» **RECORDS FOR THE TASK**:
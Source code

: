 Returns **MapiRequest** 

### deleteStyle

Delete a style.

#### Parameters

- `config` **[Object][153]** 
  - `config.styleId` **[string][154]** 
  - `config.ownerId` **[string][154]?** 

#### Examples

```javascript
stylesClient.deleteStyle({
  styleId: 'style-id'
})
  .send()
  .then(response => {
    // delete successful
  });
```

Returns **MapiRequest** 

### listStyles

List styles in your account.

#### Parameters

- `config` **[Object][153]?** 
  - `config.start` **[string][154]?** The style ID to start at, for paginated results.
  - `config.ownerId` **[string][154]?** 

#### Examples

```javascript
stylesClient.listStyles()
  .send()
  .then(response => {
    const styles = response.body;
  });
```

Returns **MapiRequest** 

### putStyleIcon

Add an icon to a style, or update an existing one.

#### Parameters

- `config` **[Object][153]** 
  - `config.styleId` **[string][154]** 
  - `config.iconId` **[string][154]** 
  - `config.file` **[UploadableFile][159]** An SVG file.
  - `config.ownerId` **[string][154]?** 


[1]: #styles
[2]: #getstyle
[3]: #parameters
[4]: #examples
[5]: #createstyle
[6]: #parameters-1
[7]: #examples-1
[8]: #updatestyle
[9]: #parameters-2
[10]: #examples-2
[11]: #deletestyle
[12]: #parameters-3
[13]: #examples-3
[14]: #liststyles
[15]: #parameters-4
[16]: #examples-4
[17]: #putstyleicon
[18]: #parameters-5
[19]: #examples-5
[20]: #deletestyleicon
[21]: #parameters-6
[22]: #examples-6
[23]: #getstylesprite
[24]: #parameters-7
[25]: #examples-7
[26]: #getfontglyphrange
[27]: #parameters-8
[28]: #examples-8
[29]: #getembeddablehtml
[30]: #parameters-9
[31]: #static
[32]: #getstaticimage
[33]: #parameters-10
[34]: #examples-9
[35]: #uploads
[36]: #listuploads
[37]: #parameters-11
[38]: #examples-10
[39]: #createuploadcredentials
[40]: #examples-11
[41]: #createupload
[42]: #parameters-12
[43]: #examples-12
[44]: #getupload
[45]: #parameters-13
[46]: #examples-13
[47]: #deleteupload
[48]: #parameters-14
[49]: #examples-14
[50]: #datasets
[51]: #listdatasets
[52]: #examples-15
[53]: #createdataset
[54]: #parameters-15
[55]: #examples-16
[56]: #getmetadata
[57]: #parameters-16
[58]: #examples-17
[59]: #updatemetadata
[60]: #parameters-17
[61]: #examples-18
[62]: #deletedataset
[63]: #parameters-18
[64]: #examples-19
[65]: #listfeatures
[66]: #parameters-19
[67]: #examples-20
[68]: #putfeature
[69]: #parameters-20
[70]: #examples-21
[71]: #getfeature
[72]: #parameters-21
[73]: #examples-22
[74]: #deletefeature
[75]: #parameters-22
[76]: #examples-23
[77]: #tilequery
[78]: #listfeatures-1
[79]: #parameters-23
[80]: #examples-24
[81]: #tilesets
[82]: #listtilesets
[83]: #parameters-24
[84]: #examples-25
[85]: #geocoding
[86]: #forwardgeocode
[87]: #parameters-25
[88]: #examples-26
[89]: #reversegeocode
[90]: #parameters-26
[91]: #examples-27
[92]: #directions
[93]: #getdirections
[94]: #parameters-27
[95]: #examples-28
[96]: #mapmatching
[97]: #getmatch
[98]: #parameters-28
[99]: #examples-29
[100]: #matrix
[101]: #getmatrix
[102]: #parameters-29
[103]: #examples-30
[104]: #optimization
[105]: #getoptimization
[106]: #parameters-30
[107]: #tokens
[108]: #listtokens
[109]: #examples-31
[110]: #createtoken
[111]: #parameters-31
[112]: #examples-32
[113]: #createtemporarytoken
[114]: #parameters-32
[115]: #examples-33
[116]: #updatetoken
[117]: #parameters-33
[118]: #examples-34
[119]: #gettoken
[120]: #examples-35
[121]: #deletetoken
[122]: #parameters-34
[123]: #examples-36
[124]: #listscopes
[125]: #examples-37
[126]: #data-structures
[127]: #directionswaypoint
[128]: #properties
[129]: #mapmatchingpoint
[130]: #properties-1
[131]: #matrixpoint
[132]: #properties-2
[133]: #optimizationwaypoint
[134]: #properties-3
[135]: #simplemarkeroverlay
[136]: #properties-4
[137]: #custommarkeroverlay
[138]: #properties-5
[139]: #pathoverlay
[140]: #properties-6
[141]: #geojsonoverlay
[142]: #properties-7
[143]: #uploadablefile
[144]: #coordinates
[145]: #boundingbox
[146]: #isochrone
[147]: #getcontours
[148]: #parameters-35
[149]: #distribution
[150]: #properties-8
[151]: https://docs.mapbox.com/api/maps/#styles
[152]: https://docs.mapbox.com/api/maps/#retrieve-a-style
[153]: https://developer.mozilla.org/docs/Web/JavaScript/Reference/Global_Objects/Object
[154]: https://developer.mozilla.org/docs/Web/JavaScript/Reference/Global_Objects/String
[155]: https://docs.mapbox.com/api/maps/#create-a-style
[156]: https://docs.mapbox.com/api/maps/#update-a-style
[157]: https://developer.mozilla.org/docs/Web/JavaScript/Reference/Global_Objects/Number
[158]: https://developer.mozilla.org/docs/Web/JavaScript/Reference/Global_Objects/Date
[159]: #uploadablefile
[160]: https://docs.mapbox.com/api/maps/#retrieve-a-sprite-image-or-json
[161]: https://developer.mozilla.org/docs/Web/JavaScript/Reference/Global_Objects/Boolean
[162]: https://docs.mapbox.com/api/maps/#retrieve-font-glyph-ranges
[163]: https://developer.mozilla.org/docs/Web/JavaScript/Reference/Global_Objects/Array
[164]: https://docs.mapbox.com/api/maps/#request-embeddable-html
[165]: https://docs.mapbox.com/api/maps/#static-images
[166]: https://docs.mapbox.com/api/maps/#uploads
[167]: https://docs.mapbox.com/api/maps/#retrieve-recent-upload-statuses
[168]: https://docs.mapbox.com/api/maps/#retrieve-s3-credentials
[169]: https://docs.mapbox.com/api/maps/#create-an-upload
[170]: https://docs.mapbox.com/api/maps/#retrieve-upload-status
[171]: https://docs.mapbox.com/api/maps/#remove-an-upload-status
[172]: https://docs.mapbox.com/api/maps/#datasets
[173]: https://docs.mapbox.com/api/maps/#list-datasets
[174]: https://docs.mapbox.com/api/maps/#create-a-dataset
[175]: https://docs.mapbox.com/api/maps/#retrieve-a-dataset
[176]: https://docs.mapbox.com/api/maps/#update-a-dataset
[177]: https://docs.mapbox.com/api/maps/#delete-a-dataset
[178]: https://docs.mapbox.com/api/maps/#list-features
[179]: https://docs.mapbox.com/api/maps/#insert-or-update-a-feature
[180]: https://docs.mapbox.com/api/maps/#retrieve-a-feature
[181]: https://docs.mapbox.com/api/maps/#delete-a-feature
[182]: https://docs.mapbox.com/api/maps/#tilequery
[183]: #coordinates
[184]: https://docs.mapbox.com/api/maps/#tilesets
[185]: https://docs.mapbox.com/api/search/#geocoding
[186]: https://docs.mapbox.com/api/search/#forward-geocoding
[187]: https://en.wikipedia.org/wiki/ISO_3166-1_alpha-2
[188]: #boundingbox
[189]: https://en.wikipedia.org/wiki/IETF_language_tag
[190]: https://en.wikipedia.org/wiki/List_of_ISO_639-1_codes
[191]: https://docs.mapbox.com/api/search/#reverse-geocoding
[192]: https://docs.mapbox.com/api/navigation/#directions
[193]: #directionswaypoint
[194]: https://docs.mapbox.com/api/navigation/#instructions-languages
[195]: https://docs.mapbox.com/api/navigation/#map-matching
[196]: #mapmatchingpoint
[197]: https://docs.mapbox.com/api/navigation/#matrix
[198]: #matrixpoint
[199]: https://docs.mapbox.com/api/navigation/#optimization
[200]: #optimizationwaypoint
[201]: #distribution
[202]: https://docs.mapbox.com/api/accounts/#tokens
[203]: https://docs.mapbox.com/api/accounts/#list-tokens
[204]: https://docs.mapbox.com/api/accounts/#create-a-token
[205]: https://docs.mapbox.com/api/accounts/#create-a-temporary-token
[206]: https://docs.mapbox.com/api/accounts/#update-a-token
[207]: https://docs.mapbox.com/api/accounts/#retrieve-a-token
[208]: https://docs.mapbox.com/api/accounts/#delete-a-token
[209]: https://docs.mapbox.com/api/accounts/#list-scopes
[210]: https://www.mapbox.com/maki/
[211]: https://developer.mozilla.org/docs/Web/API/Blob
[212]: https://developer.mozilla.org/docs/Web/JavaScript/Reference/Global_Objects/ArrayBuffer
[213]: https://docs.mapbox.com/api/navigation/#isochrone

» **WORK INSTRUCTION**: Each line that holds the string "properties" counts once. Give the total for the listing and nothing else.

» **RESPONSE TO THE TASK**: 9